岡山新報デジタル【神道諸派】
◆両部神道
両部神道(りょうぶしんとう)とは、仏教の真言宗(密教)の立場からなされた神道解釈に基づく神仏習合思想である。両部習合神道(りょうぶしゅうごうしんとう)ともいう。
密教では、宇宙は大日如来の顕現であるとされる。それは大日如来を中心にした金剛界曼陀羅と胎蔵曼陀羅の儀規として表現されている。この金剛界と胎蔵界の両部の曼陀羅に描かれた仏菩薩を本地とし、日本の神々をその垂迹として解釈した。
両部神道では、伊勢内宮の祭神、天照大神は胎蔵界の大日如来であり、光明大梵天王であり、日天子であるとし、一方、伊勢外宮の豊受大神は、金剛界の大日如来であり、尸棄大梵天王であり、月天子であるとする。そして伊勢神宮の内宮と外宮は胎蔵界と金剛界の両部で、この両部が一体となって大日如来の顕現たる伊勢神宮を形成しているとした(二宮一光説)。両部神道とは、これによって神と仏の究極的一致を説明しようとしたところに注目した命名である。

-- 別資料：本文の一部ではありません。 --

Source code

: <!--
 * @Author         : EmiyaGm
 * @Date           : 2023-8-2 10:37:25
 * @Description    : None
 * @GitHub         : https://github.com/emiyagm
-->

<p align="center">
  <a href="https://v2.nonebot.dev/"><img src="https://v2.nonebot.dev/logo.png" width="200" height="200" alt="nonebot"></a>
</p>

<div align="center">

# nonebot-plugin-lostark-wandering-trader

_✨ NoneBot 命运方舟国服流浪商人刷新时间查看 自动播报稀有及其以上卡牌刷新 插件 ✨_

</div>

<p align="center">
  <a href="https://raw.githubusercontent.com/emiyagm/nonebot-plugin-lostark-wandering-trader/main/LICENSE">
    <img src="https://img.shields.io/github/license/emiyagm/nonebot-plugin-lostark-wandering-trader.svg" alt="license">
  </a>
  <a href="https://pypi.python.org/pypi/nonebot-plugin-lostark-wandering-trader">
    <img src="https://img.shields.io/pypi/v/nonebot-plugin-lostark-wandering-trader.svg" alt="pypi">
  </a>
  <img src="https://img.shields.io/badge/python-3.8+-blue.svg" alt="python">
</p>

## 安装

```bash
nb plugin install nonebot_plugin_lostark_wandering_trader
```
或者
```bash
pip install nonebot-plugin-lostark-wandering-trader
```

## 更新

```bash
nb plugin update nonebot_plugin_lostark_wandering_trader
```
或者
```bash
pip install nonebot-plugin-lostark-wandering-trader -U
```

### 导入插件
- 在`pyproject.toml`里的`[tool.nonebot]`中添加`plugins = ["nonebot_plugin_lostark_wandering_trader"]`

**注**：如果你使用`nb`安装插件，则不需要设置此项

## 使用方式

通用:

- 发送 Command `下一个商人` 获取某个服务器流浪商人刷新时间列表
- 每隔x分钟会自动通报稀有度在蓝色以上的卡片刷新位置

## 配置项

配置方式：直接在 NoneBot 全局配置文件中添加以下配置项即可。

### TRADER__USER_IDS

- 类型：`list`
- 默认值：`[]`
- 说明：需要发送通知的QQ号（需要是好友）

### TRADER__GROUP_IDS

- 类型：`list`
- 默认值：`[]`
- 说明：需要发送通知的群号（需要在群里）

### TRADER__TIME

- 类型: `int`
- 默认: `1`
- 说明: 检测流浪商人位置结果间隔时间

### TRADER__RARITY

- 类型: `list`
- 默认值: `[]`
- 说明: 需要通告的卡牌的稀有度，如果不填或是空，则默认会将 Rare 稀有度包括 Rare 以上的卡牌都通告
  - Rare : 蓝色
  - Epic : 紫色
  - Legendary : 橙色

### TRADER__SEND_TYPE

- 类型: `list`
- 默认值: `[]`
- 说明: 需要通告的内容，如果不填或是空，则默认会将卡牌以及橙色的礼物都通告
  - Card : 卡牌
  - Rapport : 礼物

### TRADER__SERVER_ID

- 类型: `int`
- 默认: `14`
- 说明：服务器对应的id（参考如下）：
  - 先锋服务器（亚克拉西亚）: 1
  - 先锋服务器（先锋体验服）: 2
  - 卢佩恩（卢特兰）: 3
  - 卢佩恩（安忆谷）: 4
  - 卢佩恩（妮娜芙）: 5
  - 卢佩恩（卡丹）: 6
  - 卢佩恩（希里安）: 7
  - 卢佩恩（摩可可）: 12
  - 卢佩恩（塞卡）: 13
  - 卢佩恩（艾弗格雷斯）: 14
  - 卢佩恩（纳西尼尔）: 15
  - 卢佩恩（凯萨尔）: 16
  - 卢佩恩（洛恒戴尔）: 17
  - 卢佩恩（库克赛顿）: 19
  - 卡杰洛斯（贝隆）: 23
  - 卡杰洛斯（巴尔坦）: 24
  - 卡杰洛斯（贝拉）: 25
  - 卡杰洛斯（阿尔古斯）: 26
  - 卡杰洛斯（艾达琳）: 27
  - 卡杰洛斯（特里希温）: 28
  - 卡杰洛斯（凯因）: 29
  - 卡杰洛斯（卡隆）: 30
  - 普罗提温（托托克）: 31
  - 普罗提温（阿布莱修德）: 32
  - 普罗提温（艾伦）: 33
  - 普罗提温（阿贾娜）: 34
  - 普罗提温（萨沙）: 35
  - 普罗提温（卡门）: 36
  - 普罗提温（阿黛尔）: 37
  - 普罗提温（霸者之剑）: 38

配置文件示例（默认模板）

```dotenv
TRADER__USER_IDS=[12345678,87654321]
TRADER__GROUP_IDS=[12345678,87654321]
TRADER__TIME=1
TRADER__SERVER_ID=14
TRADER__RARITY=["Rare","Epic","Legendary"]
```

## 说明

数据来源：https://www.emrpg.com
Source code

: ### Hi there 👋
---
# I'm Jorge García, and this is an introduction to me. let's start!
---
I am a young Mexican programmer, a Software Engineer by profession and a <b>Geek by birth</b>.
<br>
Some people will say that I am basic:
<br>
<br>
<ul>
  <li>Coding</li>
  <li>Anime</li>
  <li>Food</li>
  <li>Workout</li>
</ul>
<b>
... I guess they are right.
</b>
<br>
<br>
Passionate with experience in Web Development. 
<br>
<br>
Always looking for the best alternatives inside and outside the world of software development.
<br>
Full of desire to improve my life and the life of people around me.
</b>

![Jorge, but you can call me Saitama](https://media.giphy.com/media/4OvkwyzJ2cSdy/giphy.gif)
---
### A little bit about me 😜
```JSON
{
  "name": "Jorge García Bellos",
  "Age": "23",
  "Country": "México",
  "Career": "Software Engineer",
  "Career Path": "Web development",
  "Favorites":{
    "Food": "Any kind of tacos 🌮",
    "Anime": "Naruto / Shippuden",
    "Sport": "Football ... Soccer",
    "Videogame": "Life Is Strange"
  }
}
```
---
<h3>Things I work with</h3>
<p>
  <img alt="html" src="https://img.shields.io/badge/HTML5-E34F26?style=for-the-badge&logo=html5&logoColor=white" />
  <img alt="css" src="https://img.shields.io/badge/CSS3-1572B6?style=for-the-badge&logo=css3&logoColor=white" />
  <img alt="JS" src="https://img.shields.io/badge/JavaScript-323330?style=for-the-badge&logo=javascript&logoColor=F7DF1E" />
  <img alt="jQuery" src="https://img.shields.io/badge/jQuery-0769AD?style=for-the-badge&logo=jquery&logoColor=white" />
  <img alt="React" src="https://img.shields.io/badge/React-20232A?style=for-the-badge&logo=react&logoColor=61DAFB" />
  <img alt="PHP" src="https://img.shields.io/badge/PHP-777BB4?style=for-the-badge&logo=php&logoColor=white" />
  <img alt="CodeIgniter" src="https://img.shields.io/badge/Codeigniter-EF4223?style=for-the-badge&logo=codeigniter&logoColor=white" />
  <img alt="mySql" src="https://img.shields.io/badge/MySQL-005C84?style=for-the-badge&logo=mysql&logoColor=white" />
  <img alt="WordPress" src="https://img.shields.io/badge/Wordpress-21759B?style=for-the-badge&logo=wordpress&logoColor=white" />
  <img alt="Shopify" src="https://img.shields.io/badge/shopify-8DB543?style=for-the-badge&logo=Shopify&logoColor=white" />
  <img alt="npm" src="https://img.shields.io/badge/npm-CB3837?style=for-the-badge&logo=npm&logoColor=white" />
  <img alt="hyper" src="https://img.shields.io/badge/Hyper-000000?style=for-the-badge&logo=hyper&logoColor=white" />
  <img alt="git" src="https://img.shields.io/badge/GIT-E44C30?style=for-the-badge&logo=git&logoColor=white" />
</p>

また、日本書紀の三神に、仏教の如来の三身をあてはめ、国常立尊が法身、国狭槌尊が報身、豊斟渟尊が応身であるとし、この三神が合一して、密教の本尊である大日如来となるともした。
また古事記の天神七代は過去七仏に等しく、また北斗七星の各星を表しているとされた。またイザナギ・イザナミ、諏訪神社の上社・下社、なども両部曼陀羅になぞらえられた。